Dataset entries
+ + +

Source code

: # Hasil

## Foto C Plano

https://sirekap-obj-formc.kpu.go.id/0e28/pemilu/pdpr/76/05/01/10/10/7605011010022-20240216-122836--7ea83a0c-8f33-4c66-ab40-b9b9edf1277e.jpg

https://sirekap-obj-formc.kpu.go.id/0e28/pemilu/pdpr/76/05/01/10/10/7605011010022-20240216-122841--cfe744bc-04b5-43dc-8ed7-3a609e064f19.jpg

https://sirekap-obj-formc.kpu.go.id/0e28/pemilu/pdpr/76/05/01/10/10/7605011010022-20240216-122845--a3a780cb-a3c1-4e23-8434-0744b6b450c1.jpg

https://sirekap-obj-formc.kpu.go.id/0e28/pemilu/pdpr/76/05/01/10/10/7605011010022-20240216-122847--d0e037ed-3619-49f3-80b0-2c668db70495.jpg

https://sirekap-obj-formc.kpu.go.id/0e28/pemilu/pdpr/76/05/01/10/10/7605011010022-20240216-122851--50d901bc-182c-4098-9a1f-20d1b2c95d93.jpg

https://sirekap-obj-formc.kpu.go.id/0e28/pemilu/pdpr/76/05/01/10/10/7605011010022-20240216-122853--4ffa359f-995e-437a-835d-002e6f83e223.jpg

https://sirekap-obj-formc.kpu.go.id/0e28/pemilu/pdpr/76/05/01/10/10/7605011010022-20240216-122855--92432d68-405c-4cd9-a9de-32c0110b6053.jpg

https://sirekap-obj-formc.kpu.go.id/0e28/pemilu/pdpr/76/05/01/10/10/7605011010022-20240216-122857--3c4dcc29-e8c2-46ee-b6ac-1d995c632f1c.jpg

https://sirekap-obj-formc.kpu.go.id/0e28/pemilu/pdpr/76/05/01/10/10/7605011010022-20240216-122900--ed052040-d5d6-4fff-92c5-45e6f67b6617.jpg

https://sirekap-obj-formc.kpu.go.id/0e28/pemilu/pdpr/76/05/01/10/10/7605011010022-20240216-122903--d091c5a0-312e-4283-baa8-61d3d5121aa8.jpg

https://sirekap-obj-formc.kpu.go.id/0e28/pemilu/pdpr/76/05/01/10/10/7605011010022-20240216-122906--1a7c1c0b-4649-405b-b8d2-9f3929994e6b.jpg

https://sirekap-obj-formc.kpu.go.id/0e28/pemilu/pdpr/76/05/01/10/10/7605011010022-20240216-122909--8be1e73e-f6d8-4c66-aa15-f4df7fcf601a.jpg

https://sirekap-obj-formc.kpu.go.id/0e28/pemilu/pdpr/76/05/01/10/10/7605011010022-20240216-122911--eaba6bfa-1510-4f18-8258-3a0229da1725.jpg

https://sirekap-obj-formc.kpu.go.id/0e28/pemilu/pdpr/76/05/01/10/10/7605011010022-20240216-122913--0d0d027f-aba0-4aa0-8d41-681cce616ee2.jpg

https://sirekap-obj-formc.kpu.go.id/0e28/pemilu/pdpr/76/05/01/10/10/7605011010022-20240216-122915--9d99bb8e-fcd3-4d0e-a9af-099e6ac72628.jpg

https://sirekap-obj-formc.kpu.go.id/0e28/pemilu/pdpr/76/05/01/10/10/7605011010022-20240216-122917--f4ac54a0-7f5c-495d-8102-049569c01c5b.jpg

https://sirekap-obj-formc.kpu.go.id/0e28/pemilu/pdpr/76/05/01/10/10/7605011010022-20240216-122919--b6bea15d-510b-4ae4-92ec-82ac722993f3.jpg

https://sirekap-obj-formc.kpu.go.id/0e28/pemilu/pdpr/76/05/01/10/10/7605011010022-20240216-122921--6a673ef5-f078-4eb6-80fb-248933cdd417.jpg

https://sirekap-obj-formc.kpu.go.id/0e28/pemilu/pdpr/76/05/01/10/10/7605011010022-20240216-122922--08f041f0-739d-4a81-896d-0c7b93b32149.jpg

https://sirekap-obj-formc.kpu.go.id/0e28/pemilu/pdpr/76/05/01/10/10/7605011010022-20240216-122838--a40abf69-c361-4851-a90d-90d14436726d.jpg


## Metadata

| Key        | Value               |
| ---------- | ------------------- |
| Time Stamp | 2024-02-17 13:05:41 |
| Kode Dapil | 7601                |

+ + +

■ Task requirements ■
Set down every record above exactly as written.

■ Answer below ■
Source code

: # Hasil

## Foto C Plano

https://sirekap-obj-formc.kpu.go.id/0e28/pemilu/pdpr/76/05/01/10/10/7605011010022-20240216-122836--7ea83a0c-8f33-4c66-ab40-b9b9edf1277e.jpg

https://sirekap-obj-formc.kpu.go.id/0e28/pemilu/pdpr/76/05/01/10/10/7605011010022-20240216-122841--cfe744bc-04b5-43dc-8ed7-3a609e064f19.jpg

https://sirekap-obj-formc.kpu.go.id/0e28/pemilu/pdpr/76/05/01/10/10/7605011010022-20240216-122845--a3a780cb-a3c1-4e23-8434-0744b6b450c1.jpg

https://sirekap-obj-formc.kpu.go.id/0e28/pemilu/pdpr/76/05/01/10/10/7605011010022-20240216-122847--d0e037ed-3619-49f3-80b0-2c668db70495.jpg

https://sirekap-obj-formc.kpu.go.id/0e28/pemilu/pdpr/76/05/01/10/10/7605011010022-20240216-122851--50d901bc-182c-4098-9a1f-20d1b2c95d93.jpg

https://sirekap-obj-formc.kpu.go.id/0e28/pemilu/pdpr/76/05/01/10/10/7605011010022-20240216-122853--4ffa359f-995e-437a-835d-002e6f83e223.jpg

https://sirekap-obj-formc.kpu.go.id/0e28/pemilu/pdpr/76/05/01/10/10/7605011010022-20240216-122855--92432d68-405c-4cd9-a9de-32c0110b6053.jpg

https://sirekap-obj-formc.kpu.go.id/0e28/pemilu/pdpr/76/05/01/10/10/7605011010022-20240216-122857--3c4dcc29-e8c2-46ee-b6ac-1d995c632f1c.jpg

https://sirekap-obj-formc.kpu.go.id/0e28/pemilu/pdpr/76/05/01/10/10/7605011010022-20240216-122900--ed052040-d5d6-4fff-92c5-45e6f67b6617.jpg

https://sirekap-obj-formc.kpu.go.id/0e28/pemilu/pdpr/76/05/01/10/10/7605011010022-20240216-122903--d091c5a0-312e-4283-baa8-61d3d5121aa8.jpg

https://sirekap-obj-formc.kpu.go.id/0e28/pemilu/pdpr/76/05/01/10/10/7605011010022-20240216-122906--1a7c1c0b-4649-405b-b8d2-9f3929994e6b.jpg

https://sirekap-obj-formc.kpu.go.id/0e28/pemilu/pdpr/76/05/01/10/10/7605011010022-20240216-122909--8be1e73e-f6d8-4c66-aa15-f4df7fcf601a.jpg

https://sirekap-obj-formc.kpu.go.id/0e28/pemilu/pdpr/76/05/01/10/10/7605011010022-20240216-122911--eaba6bfa-1510-4f18-8258-3a0229da1725.jpg

https://sirekap-obj-formc.kpu.go.id/0e28/pemilu/pdpr/76/05/01/10/10/7605011010022-20240216-122913--0d0d027f-aba0-4aa0-8d41-681cce616ee2.jpg

https://sirekap-obj-formc.kpu.go.id/0e28/pemilu/pdpr/76/05/01/10/10/7605011010022-20240216-122915--9d99bb8e-fcd3-4d0e-a9af-099e6ac72628.jpg

https://sirekap-obj-formc.kpu.go.id/0e28/pemilu/pdpr/76/05/01/10/10/7605011010022-20240216-122917--f4ac54a0-7f5c-495d-8102-049569c01c5b.jpg

https://sirekap-obj-formc.kpu.go.id/0e28/pemilu/pdpr/76/05/01/10/10/7605011010022-20240216-122919--b6bea15d-510b-4ae4-92ec-82ac722993f3.jpg

https://sirekap-obj-formc.kpu.go.id/0e28/pemilu/pdpr/76/05/01/10/10/7605011010022-20240216-122921--6a673ef5-f078-4eb6-80fb-248933cdd417.jpg

https://sirekap-obj-formc.kpu.go.id/0e28/pemilu/pdpr/76/05/01/10/10/7605011010022-20240216-122922--08f041f0-739d-4a81-896d-0c7b93b32149.jpg

https://sirekap-obj-formc.kpu.go.id/0e28/pemilu/pdpr/76/05/01/10/10/7605011010022-20240216-122838--a40abf69-c361-4851-a90d-90d14436726d.jpg


## Metadata

| Key        | Value               |
| ---------- | ------------------- |
| Time Stamp | 2024-02-17 13:05:41 |
| Kode Dapil | 7601                |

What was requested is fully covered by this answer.